Since competition is so effective at motivating people to increase their knowledge and improve their skills, the North Carolina Work Horse and Mule Association began sponsoring a horse-drawn plowing competition in 2009. On June 4, 2011, the Third Annual North Carolina State Championship Horse-Drawn Plowing Contest took place at the historic Ivy Burne Plantation near Linden, North Carolina. Farmers from different parts of the Tar Heel State gathered together that day to demonstrate their skills of plowing with horses and mules and to spend time with other like-minded folks. Spectators enjoyed watching the farmers work the land with specific objectives in mind, such as creating straight furrows without hooks or skips in the plowing, keeping the depths of the furrows uniform, consistently turning stubble and organic matter over so that it would not remain on the surface, keeping the ends of the rows even, keeping the pace steady, and controlling their animals efficiently.

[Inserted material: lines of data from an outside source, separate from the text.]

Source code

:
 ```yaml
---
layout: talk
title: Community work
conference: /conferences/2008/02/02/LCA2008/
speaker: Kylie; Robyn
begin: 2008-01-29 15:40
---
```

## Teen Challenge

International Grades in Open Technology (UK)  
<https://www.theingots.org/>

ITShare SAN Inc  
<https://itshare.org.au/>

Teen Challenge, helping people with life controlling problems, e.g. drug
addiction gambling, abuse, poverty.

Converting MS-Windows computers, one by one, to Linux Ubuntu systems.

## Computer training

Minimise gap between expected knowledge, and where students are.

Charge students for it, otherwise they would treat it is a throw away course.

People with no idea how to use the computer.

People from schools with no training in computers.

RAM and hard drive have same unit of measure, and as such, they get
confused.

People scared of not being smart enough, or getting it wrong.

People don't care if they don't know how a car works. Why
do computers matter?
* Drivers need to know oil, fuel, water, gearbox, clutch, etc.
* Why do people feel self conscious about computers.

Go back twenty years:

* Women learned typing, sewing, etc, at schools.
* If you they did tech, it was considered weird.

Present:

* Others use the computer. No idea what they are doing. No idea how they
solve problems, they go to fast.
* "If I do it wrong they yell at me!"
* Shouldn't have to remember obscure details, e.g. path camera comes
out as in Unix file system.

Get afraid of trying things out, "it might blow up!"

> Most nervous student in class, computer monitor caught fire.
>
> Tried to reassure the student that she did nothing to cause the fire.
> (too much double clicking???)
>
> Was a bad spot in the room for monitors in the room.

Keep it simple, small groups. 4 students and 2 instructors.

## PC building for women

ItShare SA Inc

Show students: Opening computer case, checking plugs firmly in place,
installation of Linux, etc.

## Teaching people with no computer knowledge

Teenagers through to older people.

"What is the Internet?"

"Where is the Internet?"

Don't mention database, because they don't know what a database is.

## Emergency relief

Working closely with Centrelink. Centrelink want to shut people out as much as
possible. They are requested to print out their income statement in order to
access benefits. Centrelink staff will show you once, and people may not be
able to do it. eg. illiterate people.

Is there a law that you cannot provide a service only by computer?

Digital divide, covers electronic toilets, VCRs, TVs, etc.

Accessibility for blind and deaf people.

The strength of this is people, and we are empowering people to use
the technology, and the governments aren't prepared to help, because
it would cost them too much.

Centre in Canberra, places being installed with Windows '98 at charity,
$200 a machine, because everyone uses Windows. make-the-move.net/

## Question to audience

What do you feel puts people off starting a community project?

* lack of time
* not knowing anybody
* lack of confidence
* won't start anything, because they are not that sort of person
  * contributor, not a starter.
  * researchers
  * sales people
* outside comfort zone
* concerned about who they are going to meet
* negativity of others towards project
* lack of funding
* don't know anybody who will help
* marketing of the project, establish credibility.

After the 30 by 100 feet plots were plowed by the competitors, the animals were given time to rest, and the crowd came together near the awards table to hear the results. Some people sat on camp chairs, while others sat on bales of hay, as Ronnie Bowen, one of the event coordinators, read the judges’ decisions.
Everyone applauded as Jesse Aldridge was given first place ribbons for both the one-horse walking plow and the team walking plow competitions. Spot Rouse took first place for team plowing using an antique riding plow, and Jerry Weaver was awarded first place for team plowing using a modern riding plow. Roy Hatcher won first place for plowing with three or more horses/mules.
Each first place winner received an award ribbon, a $50.00 cash prize, and an invitation to participate in the U.S. Draft Horse Plowing Contest, which will be held in Dayton, Ohio in September.
Ribbons were also awarded to the competitors who came in the second, third, and fourth places. Roy Hatcher earned second place in the team walking plow category. Spot Rouse grabbed second place and Jimmy Dozier took third place in both of the following categories: (1) team plowing using a modern riding plow, and (2) teams of three or more horses/mules. Margee Stewart was awarded fourth place in the category of team plowing using a modern riding plow.
The accomplishments of these competitors were the result of their hard work, their dedication, their determination, their respect for farm animals, and their love for historic farming practices.
In addition to the sponsorship by the North Carolina Work Horse and Mule Association, many other groups and individuals contributed their time and resources to make this competition plowing day a success. Mule City Specialty Feeds of Benson, North Carolina supplied the banner, the advertising, the stipends for the judges, and the cash prizes for the winners. Bobby and Su Lou Wellons graciously hosted this event on their land and provided a wonderful meal for the association members. Arvin Johnson, Brian Parrish, Pat Sholar, and Carol Woodlief judged the competitions. Ronnie Bowen and Wayne Collier coordinated the event. Indian Ridge Farms of Linden, North Carolina provided the award ribbons. And Bill Garner served as the videographer.